Labor’s new citizenship-stripping bill was likewise pushed through the Senate in just three hours on Wednesday, a day before the government’s deadline.

This bipartisan bill hands amorphous and politically-loaded powers to judges to revoke citizenships, thus depriving people of basic civil and democratic rights. Acting on a government application, they can rule that a person’s “serious offences” have “repudiated their allegiance” to Australia by rejecting “Australian values.”

The bill describes these values as consisting of “values, democratic beliefs, rights and liberties that underpin Australian society.” Yet, the bill itself overrides “democratic beliefs, rights and liberties.”

The “serious offences” listed in the bill include terrorism-related acts, advocating mutiny, treason, espionage, foreign interference and foreign incursion.

Because of the broad legal definition of terrorism, a person could lose their citizenship for supporting the right of people in Gaza to resist the ongoing Israeli genocide. Likewise, the extensive “foreign interference” offences could cover anti-war and anti-government activists.

So far, citizenship-stripping legislation has been restricted to dual citizens—those holding citizenship of another country. But that covers millions of Australians in an increasingly diverse population. Moreover, the High Court rulings striking down the previous legislation do not prevent any extension to sole citizens.

On both fronts, successive Coalition and Labor governments fought tooth and nail, all the way to the High Court, to defend their previous arbitrary powers to detain people or revoke their citizenships. Now the two ruling parties have teamed up to restore such powers, despite both bills likely to be challenged as unconstitutional as well, according to legal experts.

This entire bipartisan political operation over the past month has been accompanied by a foul witch hunt by the Labor government, the Coalition and the media against formerly indefinitely detained refugees and immigrants, effectively depicting them all as murderers and rapists.

Some of the most vulnerable members of society, brutalised by years in detention, often after fleeing wars or persecution, are being vilified and victimised by the government and the complicit media in order to justify police-state measures.

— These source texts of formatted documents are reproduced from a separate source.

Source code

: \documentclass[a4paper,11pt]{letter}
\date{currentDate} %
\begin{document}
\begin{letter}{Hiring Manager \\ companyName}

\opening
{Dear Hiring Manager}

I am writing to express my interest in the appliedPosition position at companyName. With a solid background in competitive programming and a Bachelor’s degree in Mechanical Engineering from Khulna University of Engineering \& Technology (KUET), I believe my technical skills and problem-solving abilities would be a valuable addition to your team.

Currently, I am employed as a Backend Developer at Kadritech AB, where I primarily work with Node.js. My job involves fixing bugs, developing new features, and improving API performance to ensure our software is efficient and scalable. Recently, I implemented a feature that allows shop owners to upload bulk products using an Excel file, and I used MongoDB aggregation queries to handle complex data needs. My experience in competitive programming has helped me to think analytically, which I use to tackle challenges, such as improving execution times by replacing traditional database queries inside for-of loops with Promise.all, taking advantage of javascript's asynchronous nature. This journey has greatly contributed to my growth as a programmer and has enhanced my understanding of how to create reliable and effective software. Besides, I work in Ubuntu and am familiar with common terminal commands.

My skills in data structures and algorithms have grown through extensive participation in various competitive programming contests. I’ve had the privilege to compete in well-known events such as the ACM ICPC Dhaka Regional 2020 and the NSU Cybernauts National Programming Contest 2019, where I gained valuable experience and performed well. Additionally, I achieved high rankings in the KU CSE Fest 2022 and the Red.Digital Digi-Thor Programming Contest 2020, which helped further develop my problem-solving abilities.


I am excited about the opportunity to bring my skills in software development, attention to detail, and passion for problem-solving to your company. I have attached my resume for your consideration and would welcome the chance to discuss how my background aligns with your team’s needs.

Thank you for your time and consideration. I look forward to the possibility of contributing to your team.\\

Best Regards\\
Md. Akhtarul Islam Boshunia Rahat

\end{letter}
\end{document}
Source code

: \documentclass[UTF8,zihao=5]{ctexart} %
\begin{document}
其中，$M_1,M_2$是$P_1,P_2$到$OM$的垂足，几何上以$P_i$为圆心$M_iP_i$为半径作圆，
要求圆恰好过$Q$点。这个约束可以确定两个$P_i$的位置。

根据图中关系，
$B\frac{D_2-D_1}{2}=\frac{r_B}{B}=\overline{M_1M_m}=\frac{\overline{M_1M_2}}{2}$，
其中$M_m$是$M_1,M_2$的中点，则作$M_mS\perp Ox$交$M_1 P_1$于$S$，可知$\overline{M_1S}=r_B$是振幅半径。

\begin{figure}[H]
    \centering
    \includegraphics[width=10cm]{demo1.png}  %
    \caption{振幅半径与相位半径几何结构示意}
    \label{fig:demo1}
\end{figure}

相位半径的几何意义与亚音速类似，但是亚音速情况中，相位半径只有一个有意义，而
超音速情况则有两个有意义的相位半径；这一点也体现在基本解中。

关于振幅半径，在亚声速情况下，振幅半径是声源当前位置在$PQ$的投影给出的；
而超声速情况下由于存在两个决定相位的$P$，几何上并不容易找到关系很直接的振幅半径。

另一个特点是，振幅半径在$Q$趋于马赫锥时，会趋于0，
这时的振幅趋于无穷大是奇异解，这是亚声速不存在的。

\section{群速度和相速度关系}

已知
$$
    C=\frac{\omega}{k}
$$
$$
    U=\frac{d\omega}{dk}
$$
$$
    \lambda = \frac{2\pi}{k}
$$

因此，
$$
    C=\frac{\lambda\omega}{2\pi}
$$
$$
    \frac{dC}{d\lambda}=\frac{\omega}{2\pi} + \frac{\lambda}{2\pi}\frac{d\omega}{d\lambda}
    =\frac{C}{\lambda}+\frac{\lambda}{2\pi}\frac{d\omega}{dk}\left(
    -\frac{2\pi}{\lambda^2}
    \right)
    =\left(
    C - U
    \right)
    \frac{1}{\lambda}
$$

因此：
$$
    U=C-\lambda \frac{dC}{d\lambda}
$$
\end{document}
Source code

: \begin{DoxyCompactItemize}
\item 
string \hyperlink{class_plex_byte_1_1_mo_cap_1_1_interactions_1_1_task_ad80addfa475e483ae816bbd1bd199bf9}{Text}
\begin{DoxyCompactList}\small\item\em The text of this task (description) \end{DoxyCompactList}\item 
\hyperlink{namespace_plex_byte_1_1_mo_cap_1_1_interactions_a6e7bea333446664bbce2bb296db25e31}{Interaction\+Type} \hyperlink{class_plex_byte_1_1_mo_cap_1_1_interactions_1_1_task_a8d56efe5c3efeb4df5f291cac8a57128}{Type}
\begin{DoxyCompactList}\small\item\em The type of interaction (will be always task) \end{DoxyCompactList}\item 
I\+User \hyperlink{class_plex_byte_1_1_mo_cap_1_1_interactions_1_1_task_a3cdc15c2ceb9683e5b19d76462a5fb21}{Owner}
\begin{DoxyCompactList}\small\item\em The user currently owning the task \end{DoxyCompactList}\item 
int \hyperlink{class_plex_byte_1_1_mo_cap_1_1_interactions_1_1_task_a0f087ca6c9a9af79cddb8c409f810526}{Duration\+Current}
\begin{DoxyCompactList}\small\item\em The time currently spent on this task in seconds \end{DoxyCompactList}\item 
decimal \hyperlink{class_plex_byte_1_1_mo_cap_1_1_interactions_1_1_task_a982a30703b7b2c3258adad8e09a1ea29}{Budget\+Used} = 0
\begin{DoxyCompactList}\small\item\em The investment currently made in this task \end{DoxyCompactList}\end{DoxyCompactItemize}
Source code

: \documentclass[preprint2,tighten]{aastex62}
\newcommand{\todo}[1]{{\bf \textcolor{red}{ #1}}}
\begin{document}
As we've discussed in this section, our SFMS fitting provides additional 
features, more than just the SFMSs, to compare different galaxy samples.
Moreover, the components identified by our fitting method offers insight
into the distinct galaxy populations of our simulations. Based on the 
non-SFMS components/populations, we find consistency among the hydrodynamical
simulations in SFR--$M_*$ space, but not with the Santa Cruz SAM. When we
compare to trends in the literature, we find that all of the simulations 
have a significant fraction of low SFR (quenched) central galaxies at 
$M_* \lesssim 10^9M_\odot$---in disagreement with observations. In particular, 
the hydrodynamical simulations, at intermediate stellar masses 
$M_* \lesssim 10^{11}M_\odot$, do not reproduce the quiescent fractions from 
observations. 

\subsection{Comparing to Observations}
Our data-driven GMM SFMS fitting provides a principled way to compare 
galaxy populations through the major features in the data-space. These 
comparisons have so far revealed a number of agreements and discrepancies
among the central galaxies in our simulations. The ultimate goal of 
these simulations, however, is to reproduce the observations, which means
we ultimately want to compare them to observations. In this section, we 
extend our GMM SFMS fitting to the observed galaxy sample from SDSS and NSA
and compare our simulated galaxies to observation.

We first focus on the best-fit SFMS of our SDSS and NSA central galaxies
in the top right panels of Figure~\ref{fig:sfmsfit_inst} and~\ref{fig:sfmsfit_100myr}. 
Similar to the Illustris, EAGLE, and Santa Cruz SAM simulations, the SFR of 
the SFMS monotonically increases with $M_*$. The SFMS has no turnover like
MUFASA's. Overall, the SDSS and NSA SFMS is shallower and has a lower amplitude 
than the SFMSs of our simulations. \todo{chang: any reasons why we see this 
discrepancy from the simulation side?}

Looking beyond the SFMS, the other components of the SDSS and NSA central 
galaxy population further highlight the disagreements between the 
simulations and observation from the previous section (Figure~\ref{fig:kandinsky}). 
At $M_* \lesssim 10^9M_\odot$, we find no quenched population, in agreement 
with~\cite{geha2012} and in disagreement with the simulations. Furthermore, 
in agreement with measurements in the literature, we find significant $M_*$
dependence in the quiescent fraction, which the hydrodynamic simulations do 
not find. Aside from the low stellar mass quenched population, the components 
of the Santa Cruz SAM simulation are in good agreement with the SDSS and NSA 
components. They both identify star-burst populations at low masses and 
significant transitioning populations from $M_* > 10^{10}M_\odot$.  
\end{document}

Five ex-detainees have been arrested already, amid a hue and cry by the media and political establishment alleging that they have committed crimes since being released, but without any proven evidence, let alone convictions by a court of law. The principle of innocent until proven guilty has been thrown out the window!

For example, one of those arrested and promptly demonised by media headlines is a 45-year-old Sudanese refugee, accused by the Australian Federal Police of allegedly failing to comply with a curfew and stealing luggage at an airport. No details have been reported.

In court, a magistrate was told that the refugee is “a diagnosed schizophrenic, requires medication for HIV and suffers from diabetes, high cholesterol and high blood pressure.” No doubt, being incarcerated indefinitely would have contributed to those mental and physical health problems.

There is a chilling connection between this witch hunt-inflamed operation and the same bipartisan line-up to back the Israeli genocide in Gaza. Both bills set precedents that can pave the way for broader use against the deepening opposition to this barbaric agenda and the other US-led or supported wars being waged or prepared against Russia and China.

There is mounting working-class hostility toward the government and the ruling class as a whole, fueled by a mounting cost-of-living crisis and the resurgence of the unchecked COVID-19 pandemic.

Under these conditions, the Labor government and the Coalition are lurching further and further toward authoritarian methods of rule, as is occurring in the US, the UK, across Europe and in Argentina. This week’s proceedings in parliament must be taken as a warning of that.